Background information
- Born: 12 October 1942 Glasgow, Scotland
- Died: 16 May 2002 (aged 59) Paisley, Renfrewshire, Scotland
- Genres: Hard rock, blues-rock, blue-eyed soul
- Occupations: Musician, singer, songwriter
- Instruments: Vocals, bass
- Years active: Early 1960s–1987
- Formerly of: Stone the Crows; The Luvvers; Robin Trower Band;

= James Dewar (musician) =

Scottish singer and bassist (1942–2002)

James Dewar (12 October 1942 – 16 May 2002) was a Scottish musician best known as the bassist and vocalist for Robin Trower and Stone the Crows, the latter having its beginnings as the resident band at Burns Howff in Glasgow.

==Biography==
Dewar's career began with Lulu and the Luvvers in the early 1960s. His career eventually reached its zenith with the Robin Trower Band, a British rock power trio, after the 1974 release of the album Bridge of Sighs.

Dewar made his mark as an acclaimed blue-eyed soul singer, performing in front of sold-out stadiums and concert halls at the crest of the 1970s classic rock era. The Scot had a rich, powerful voice, with a soulful timbre and has been regarded by critics as one of the most under-rated rock vocalists. His vocal sound was deep, gritty and resonating, his style shows the influence of Ray Charles and Otis Redding. Like Paul Rodgers and Frankie Miller, his voice evoked a bluesy, soul-inspired sound.

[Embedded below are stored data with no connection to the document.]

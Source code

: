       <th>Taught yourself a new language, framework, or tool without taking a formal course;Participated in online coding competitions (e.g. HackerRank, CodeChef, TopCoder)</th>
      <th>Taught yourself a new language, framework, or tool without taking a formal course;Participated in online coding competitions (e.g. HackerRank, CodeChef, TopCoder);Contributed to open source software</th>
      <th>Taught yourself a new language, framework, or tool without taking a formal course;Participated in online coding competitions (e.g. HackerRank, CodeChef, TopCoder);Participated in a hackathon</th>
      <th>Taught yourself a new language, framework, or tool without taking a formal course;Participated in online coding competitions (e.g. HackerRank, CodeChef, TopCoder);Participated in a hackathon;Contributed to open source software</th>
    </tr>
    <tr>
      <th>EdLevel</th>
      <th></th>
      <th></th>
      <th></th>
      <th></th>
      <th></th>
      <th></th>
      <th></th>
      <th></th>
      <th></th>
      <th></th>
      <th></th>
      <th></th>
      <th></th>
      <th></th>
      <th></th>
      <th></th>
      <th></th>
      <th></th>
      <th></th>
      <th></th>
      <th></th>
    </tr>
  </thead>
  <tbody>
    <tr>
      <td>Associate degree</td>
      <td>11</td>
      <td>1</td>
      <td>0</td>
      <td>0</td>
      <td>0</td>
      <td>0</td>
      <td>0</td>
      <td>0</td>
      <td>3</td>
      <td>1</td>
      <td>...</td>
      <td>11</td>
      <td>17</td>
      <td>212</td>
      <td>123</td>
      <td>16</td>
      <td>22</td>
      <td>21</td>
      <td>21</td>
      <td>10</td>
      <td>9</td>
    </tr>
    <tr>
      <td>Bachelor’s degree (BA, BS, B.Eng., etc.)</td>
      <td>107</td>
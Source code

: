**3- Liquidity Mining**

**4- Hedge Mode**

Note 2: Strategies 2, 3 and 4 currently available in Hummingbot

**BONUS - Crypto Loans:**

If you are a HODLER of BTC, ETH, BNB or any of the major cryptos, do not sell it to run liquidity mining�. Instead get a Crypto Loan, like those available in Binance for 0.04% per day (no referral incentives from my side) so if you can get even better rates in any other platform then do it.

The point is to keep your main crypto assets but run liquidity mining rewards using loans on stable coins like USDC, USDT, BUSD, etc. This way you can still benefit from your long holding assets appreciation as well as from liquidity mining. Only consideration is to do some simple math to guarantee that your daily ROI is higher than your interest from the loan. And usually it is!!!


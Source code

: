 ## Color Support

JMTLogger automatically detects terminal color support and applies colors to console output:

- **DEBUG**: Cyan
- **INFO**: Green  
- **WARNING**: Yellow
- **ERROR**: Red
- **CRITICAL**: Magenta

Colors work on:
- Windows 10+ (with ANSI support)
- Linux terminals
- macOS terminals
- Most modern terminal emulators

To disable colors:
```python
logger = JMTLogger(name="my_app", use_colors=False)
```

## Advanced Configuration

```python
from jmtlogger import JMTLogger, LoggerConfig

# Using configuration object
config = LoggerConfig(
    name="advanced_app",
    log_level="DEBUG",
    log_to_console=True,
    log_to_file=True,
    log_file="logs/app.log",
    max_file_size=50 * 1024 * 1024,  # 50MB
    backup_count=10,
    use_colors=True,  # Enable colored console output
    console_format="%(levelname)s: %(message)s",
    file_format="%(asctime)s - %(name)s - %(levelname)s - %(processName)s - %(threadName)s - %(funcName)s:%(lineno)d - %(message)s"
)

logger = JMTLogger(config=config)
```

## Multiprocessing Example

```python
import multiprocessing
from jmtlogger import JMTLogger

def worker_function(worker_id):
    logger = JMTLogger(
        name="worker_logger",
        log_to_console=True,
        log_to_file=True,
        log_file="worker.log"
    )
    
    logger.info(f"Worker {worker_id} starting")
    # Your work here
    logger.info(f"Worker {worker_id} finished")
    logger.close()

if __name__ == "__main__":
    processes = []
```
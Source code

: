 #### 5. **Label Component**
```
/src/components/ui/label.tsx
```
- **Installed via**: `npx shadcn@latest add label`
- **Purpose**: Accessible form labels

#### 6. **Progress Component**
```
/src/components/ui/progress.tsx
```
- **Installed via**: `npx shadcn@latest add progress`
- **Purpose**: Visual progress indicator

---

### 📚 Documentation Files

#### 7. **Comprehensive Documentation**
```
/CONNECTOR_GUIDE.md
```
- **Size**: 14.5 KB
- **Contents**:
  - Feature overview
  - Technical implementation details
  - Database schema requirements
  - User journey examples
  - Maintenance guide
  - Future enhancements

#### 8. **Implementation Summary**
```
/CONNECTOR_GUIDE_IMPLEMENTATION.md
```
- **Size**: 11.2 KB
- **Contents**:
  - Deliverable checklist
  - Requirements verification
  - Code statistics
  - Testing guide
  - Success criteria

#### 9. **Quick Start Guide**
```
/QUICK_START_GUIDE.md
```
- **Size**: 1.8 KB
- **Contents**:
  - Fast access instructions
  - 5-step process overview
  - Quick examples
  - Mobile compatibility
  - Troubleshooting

Dewar and Trower parted ways in 1983 when Trower was dropped by Chrysalis Records. Dewar recorded his one solo album, Stumbledown Romancer, during the 1970s at the height of his career, but it was not released until two decades later. He collaborated primarily with former Procol Harum organist Matthew Fisher on the album, with the title track relating a hard-luck story.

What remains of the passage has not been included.